High availability story?

dask / dask-gateway

A multi-tenant server for securely deploying and managing Dask clusters.

https://gateway.dask.org/

BSD 3-Clause "New" or "Revised" License

137 stars 88 forks source link

High availability story? #148

Closed yuvipanda closed 4 years ago

yuvipanda commented 5 years ago

Hello!

I'm curious how the various components (dask-gateway-server, scheduler-proxy & web-proxy) work in a Highly Available configuration? In a more specific way, I want to change the 'replica' values of all the deployment objects in the helm chart to be 3, so I get:

Resiliency against node failure
Make use of the default rolling update features of Kubernetes

I wanna be able to do deploys anytime without worrying too much about wether it'll affect user experience, and not worry too much about node failures either.

This is one of the big problems right now with jupyterhub - the proxy is going to be HA soon (tm) but the hub itself has a while to go. Would love to know what your thinking on this is!

jcrist commented 5 years ago

They don't really work in a HA configuration. A lot of the internal design is blatantly copied from JupyterHub, so we inherit JupyterHub's problems as well.

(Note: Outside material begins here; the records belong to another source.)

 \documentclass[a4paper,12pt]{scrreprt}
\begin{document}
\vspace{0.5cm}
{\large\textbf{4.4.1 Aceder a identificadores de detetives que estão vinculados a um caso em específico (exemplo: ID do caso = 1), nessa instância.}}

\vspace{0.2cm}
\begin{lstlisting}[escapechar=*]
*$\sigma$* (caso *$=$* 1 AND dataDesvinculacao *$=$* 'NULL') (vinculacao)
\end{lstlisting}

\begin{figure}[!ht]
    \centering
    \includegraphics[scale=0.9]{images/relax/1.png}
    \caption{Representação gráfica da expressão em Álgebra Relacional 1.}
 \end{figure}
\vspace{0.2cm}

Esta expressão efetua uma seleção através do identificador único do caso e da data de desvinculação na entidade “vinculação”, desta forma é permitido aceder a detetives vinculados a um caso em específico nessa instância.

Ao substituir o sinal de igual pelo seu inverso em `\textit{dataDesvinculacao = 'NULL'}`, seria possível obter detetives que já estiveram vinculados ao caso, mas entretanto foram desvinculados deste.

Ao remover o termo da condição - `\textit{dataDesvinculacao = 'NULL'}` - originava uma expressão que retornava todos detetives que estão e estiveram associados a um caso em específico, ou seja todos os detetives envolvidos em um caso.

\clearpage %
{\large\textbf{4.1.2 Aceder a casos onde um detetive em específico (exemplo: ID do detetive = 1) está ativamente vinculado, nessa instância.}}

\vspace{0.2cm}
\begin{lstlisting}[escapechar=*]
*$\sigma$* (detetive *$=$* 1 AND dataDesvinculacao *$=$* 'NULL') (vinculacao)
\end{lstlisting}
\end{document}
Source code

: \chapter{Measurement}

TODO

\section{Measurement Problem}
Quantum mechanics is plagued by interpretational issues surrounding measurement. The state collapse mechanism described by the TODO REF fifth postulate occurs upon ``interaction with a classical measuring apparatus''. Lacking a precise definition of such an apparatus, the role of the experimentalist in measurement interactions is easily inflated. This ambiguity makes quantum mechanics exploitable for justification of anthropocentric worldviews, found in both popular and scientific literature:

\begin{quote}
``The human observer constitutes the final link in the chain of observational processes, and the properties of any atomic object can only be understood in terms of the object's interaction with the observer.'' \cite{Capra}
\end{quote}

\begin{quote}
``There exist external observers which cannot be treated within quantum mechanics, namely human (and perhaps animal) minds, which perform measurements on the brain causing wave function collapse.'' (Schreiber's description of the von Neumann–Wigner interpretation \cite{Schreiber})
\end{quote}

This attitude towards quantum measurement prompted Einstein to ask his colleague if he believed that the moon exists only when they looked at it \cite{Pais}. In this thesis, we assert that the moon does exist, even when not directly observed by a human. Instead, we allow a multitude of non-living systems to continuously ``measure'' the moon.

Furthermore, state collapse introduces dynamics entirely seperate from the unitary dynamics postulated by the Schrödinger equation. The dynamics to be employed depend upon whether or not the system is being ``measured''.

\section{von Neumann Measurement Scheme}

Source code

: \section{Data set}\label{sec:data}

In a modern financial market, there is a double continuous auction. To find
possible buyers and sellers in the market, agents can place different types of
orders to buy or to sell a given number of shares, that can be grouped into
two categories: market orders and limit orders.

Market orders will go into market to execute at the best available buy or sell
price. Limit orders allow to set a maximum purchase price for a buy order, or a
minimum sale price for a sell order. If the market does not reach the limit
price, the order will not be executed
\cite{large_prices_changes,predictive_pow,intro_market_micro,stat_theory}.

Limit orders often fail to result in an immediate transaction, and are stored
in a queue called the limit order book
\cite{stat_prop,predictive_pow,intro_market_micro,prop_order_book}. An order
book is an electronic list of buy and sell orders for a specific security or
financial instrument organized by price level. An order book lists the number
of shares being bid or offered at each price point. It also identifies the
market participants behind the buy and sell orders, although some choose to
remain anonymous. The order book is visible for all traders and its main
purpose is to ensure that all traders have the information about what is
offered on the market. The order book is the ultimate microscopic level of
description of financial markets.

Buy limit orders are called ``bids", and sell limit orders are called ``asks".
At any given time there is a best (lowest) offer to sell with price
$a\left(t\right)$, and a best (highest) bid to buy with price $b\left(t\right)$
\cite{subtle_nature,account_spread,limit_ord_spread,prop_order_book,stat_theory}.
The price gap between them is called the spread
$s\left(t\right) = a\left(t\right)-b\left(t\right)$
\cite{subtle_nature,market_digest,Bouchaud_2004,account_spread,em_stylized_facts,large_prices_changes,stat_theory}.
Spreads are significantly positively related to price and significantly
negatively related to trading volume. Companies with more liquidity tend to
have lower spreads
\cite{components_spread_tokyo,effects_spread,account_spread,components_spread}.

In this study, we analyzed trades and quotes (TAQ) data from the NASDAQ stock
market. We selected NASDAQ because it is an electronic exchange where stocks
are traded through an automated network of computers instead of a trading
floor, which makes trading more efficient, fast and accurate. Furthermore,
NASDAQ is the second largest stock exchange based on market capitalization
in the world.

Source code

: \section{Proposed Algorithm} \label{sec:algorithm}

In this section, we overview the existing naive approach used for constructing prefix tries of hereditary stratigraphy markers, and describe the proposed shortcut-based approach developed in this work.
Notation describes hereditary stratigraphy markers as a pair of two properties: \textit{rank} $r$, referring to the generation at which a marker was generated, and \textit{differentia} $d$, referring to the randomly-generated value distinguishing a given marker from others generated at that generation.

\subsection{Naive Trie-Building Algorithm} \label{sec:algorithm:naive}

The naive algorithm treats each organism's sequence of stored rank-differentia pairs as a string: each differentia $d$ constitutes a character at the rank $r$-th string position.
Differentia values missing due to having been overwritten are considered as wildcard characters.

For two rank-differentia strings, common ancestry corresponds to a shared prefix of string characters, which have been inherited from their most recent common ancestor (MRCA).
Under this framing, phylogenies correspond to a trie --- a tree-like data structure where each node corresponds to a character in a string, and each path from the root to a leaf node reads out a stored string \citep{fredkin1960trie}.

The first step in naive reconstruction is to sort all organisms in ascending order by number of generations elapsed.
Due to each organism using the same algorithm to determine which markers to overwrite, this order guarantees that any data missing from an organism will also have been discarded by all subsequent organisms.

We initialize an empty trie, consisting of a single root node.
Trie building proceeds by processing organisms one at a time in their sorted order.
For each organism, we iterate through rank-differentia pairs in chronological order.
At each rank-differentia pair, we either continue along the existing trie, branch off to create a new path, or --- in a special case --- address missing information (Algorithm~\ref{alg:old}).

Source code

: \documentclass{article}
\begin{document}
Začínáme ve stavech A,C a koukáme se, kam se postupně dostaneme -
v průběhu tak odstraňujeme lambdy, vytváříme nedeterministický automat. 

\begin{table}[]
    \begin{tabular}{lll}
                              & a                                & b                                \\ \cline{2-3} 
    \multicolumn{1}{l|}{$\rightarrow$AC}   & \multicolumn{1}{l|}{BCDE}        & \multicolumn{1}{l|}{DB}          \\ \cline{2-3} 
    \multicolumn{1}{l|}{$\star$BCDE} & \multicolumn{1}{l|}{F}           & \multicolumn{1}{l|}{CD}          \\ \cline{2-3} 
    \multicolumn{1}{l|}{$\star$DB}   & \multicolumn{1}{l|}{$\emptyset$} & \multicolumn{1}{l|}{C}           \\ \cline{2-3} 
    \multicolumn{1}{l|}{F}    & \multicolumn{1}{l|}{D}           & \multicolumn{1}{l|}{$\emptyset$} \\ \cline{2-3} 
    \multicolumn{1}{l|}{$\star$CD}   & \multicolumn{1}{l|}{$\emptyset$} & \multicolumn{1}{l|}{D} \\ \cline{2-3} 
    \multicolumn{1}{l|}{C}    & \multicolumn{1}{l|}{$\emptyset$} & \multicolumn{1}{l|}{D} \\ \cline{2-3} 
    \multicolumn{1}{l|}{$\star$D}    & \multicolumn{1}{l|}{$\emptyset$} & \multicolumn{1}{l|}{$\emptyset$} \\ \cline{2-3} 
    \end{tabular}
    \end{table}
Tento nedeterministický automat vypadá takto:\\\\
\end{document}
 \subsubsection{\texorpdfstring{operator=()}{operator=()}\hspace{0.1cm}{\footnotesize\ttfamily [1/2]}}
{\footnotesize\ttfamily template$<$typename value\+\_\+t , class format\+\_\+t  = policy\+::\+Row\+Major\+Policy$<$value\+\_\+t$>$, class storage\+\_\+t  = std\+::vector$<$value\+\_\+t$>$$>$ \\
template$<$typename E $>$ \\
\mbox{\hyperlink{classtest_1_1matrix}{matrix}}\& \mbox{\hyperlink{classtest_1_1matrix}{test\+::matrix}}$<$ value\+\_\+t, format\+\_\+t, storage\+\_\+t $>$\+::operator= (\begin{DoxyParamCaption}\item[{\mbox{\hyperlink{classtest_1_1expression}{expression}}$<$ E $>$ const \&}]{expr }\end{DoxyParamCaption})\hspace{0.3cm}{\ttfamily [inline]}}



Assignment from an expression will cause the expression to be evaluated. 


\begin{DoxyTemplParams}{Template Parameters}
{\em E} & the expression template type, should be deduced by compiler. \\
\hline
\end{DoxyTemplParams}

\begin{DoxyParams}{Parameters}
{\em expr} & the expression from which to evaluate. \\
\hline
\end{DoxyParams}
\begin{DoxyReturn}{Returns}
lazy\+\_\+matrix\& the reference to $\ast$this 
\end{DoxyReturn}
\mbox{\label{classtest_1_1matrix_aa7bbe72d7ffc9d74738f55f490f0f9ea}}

When enabled, the gateway server can be killed and restarted without losing any work - the proxies stay up and the gateway server reloads its state from the database. While the gateway server is down all existing clusters still work - users can connect to clusters and view their dashboards. They won't be able to add/remove workers or start/stop clusters until the gateway server is back up.

Since dask-gateway is designed to be run in many different environments (not just Kubernetes), whatever HA story is developed will need to not degrade performance in non HA environments, and not be Kubernetes specific.

I can see a way to make the proxies support multiple load balanced instances, but the gateway server itself contains a lot of tasks and state (background tasks tracking cluster/worker state, etc...) that I'm not sure how to handle in a multi-instance configuration. A few ideas:

Support multiple proxy instances, but only a single gateway server, rely on existing reload-from-database behavior to handle failover. This may be good enough for average use, I'm not sure - reload is pretty quick, but not instantaneous. This wouldn't handle scaling issues for the gateway server, but that may not be necessary.
Support a second failover node that's already running and tracking state, but not doing any of the work. This would lessen the effect of failover (no need for kubernetes to allocate another instance), but would still not be seamless.
Support a fixed number of gateway server instances, and evenly distribute clusters among them (using a simple hash(name) % n scheme to partition the work, storing the instance # in the database). If an instance goes down, only clusters on that instance wouldn't be able to start/stop/scale until it started back up. There's likely a way this could be modified to transfer ownership between server instances, I haven't thought too much about this.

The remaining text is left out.